The abstract of the dissertation states the following:
In this mixed-methods study, 1,205 participants were surveyed about their likelihood of engaging in First Amendment behaviors at a protest with and without firearms and asked to explain what factors they considered when selecting their answers. […] In the quantitative element of the study, differences in expressive behavior were analyzed in the condition with no firearms and the condition with firearms. The analysis showed that participants were less likely to engage in expressive behaviors when firearms were present.
The abstract only talks about public protest scenarios in which guns are either present or not present. I looked through the dissertation, and found that it lacks any questions on weapons that aren’t firearms. Participants were never asked what they would do if knives, swords, clubs, pepper spray, brass knuckles, bike locks, etc. would be present. Any chilling effect of non-firearms weapons on assembly is not considered in the dissertation.
Weapons aren’t the only things that people can react to negatively. Participants weren’t asked what they would do if there were head-to-toe incognito, masked protestors at an event. Anyone following the news knows that antifa mobs have been showing up at “protests” in all-black, covering their faces while violating journalists’ First Amendment right to record them. Likewise, would people show up to a protest if there were people wearing Klan hoods?
Another topic that wasn’t addressed is crowd density. Personally, I avoid crowds and wouldn’t be surprised if survey participants would factor in high crowd density as a deterrent… if they had been asked about it.
Lastly, the timing of a protest was not included in the surveys; there are people who avoid “protests” at 1 AM. Too bad the dissertation didn’t ask about that.
These are questions that should have been part of the research, and the Ph.D. advisor or members of the committee should have caught these misses. This is a fatal flaw, in my opinion, especially given what the dissertation lays out in conclusion:
The first recommendation is that the carrying of firearms at protests should be regulated separately from other forms of open carry.
Given all the important questions that were missed, I take objection to the singling out of open carry at protests. If it’s a matter of regulating open carry at protests with, say, having your gun unloaded, mag out, chamber flag in, that’s one thing. But I doubt that’s the sort of benign regulation the writers of The Atlantic piece are asking for.

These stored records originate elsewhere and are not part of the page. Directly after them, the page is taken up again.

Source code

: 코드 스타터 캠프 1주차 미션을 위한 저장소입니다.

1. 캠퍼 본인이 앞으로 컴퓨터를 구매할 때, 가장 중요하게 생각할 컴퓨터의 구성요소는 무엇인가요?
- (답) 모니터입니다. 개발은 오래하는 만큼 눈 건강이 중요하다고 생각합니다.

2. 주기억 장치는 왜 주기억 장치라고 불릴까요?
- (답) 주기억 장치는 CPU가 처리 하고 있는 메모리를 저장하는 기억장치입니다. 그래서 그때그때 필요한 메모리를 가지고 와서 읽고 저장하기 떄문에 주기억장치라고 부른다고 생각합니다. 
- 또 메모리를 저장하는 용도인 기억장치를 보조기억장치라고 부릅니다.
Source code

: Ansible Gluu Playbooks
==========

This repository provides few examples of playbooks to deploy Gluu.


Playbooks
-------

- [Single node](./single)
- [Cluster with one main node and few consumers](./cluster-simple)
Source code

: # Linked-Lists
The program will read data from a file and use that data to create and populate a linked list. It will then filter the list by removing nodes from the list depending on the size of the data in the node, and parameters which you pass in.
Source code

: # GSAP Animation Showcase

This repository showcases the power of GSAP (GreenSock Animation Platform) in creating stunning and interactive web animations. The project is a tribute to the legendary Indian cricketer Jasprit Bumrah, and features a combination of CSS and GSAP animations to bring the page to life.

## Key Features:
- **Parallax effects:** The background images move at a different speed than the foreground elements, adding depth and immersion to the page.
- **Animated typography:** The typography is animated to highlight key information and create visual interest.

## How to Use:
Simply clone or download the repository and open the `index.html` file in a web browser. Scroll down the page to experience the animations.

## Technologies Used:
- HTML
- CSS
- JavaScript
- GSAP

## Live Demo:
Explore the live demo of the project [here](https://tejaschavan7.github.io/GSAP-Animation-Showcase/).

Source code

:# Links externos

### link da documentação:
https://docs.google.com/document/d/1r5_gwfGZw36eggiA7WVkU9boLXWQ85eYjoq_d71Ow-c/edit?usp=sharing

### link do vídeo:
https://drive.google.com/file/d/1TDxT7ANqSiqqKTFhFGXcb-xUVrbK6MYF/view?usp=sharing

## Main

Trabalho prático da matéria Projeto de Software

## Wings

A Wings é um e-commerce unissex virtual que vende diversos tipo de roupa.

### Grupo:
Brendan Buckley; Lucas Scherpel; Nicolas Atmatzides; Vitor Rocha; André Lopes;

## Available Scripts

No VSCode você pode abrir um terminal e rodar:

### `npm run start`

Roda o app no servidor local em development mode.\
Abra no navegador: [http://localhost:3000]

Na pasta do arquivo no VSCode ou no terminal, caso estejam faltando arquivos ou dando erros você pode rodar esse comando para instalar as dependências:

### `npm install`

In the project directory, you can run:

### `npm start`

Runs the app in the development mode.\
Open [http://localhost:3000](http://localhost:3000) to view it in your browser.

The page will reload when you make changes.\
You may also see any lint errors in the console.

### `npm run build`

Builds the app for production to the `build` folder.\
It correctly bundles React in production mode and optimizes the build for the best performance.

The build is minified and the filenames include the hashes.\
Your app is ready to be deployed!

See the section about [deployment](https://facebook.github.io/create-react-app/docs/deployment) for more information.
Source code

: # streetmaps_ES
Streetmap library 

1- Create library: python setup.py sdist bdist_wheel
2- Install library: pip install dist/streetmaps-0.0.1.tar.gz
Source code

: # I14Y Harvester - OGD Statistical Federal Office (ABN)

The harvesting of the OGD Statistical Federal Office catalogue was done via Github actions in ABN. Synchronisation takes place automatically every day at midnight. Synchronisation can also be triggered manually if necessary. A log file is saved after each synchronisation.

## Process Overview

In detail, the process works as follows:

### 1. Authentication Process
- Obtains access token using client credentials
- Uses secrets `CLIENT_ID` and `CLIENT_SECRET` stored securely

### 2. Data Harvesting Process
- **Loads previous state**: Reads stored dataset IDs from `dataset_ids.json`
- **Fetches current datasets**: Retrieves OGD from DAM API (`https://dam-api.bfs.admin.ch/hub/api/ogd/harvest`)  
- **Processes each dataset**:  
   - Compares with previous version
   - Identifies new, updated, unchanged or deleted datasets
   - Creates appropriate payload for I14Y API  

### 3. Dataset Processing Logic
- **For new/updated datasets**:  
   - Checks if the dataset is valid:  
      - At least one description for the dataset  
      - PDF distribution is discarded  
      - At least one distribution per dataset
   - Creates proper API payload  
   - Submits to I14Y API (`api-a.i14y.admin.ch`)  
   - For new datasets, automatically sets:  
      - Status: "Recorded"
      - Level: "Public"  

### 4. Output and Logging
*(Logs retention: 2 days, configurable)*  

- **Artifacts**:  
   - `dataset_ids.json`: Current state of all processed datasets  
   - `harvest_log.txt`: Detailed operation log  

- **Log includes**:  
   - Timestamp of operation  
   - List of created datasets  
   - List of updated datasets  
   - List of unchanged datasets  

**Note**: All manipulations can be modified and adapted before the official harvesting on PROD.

Going back to the article in The Atlantic, the writers also want to study concealed carry:
Research thus far has focused on open display of firearms, but further study is needed to evaluate the public safety concerns that may still be present when protesters or counterprotesters bring concealed firearms to demonstrations.
Unfortunately, this looks like agenda-driven, or at a minimum, bias-distorted research to me. Watching the press amplify it is unfunny to say the least.